◆ YOUR ASSIGNMENT
Within this material, find every line where the string "needs" appears, and copy it out.
================
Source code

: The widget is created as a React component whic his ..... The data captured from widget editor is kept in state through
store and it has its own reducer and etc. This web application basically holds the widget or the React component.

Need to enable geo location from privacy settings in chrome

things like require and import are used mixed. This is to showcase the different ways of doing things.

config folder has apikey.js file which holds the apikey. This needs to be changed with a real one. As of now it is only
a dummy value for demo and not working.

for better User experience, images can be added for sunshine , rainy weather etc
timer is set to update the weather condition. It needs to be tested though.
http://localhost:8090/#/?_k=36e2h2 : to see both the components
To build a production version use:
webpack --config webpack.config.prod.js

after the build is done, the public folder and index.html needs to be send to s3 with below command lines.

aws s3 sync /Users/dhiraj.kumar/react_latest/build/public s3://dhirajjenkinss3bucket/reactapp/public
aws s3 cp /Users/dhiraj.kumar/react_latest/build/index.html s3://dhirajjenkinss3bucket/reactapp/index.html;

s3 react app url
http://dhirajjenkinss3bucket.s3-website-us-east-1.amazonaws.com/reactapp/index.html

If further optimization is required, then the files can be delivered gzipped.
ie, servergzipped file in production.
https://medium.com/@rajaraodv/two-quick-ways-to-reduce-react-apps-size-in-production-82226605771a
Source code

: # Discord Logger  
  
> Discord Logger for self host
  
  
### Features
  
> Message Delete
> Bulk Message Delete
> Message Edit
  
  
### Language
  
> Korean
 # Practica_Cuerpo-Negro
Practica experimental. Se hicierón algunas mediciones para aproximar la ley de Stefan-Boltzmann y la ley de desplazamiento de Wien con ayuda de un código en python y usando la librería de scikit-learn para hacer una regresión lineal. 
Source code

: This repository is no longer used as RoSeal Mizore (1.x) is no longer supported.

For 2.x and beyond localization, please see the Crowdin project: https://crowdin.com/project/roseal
================
◆ ANSWER BOX
config folder has apikey.js file which holds the apikey. This needs to be changed with a real one. As of now it is only
timer is set to update the weather condition. It needs to be tested though.
after the build is done, the public folder and index.html needs to be send to s3 with below command lines.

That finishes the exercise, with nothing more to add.